夫婦二人共会社員として働く我が家は、以前学童保育にお世話になっていた。NPO法人となっていて、預けている保護者自身が運営する。その学童保育の運営責任者である保護者会会長に、何の間違いか就任してしまった事がある。
ぼくを会長にするとは、当時の保護者の皆さんは相当肝っ玉が座っていたのにちがいない。




学童保育には、創設に携わった歴代のツワモノ保護者が築き上げた年間行事がある。年間行事は、新入生歓迎会、春バザー、夏キャンプ、冬バザー、冬キャンプなどなど。およそ四半期ごとにみっちり存在する。そしてそのそれぞれに保護者の実行委員会立ち上げ、実施に向けて詰めていくのだ。




年間行事のなかで、皆が特に楽しみにしていたのが夏キャンプだった。
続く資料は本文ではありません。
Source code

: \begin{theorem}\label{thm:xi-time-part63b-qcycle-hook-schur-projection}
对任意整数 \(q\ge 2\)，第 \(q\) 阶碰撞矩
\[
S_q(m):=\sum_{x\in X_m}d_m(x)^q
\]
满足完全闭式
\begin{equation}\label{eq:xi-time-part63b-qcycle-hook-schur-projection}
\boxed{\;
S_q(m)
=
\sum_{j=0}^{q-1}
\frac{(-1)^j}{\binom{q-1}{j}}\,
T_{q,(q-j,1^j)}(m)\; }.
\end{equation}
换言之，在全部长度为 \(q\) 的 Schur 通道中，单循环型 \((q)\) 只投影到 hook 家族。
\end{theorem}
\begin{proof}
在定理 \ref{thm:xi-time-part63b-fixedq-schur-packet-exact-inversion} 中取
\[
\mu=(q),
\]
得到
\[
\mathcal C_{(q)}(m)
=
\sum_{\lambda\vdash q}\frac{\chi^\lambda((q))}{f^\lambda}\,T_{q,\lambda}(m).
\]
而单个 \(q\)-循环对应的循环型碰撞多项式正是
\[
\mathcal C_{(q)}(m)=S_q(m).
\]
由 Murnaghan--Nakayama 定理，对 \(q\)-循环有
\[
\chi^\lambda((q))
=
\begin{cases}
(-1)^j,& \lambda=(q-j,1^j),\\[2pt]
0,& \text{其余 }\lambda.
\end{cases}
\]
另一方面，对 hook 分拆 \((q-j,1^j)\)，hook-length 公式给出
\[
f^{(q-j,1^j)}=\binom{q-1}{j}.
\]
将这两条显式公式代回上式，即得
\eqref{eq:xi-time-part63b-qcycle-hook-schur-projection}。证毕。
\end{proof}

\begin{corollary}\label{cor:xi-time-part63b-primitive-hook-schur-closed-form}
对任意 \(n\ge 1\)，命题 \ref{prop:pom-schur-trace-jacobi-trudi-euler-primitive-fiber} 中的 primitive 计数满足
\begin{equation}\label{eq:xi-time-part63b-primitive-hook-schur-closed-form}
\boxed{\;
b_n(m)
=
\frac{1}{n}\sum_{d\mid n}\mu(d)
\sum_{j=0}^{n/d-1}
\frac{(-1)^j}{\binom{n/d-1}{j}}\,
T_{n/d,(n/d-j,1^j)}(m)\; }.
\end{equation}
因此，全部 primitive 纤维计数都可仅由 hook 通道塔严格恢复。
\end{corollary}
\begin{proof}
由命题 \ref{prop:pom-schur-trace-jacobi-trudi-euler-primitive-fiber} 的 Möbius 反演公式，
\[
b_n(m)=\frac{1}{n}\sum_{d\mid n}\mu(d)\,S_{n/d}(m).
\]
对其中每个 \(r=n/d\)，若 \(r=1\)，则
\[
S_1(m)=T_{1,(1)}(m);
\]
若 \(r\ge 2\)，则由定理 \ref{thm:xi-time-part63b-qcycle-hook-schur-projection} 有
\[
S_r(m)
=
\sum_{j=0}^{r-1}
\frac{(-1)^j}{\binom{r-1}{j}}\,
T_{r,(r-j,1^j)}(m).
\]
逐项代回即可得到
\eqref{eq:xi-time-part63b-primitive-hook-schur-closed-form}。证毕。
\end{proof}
娘が学童保育に入所してから既に2回夏キャンプに参加したのだが、実はぼくは不満を抱えていた。キャンプのスケジュールに大人が用意した遊びの予定が満載だったのだ。川遊び、魚の手づかみ、野菜摘み、ローラーコースター、星空鑑賞、おばけ大会、キャンプファイヤーなどなど、次からつぎへと予定をこなしてゆく。実行委員会で大人がみっちり準備をして与えた遊びを子どもが楽しむ。な~んか、おかしい。




大人が「準備して与えた」遊びは、本当に子どもの成長の助けになるんだろうか。普段から与えられた予定と課題をこなすので精一杯な子どもたちに必要なのは、持て余すほどの暇と、遊びつくせないほどの自然じゃないだろうか。何もないところから遊びを自分で創り出す力こそ、子どもたちに養ってほしいモノなんだけど。




会長に就任してみたら、実は年間予算の中で夏キャンプが大きな負担になっているという。なあんだ、それじゃ決まり。キャンプの豪華な遊びの予定を大幅に減らしてしまった。携帯電話とゲームをキャンプ場に入った時点で取り上げ、ひたすら自由遊び、ひたすらご飯、ひたすら昼寝、ひたすら暇。ごはんを食べる事以外何も予定がない。あるのは澄んだ空気と森と川と空。大人は安全な環境だけを整えひたすら見守る。口を挟まない。




例年、興奮した子どもがなかなか寝ないことが問題視されていた学童キャンプ。しかしその年、子どもたちが深夜キャンプ場をうろつくことはなかった。自らが考えた遊びを朝から晩まで知力体力の限りに楽しみまくったら、グッスリ眠れるに決まっているのだ。夢中になって遊んだら、余力など残っているわけはない。




キャンプが終わり、翌週役員会でお金の収支を合わせた。何もしないキャンプは、例年に比べ6割程度の費用で済んだ。更に子どもたち同士の関係性がより深くなったと、指導員から報告をいただいた。本来、創造性や自発性社会性などの源でありトライ&エラーの場となるはずの遊び。「与えられた遊びの予定」がなくなった子どもたちは、時間の開放と自然の中で自らを解き放てたのだろう。




ああ、こんなこと書いていたらキャンプに行きたくなっちゃったではないか。週末ランタンの手入れでもして「何もしないことをしに行く」準備をしよう。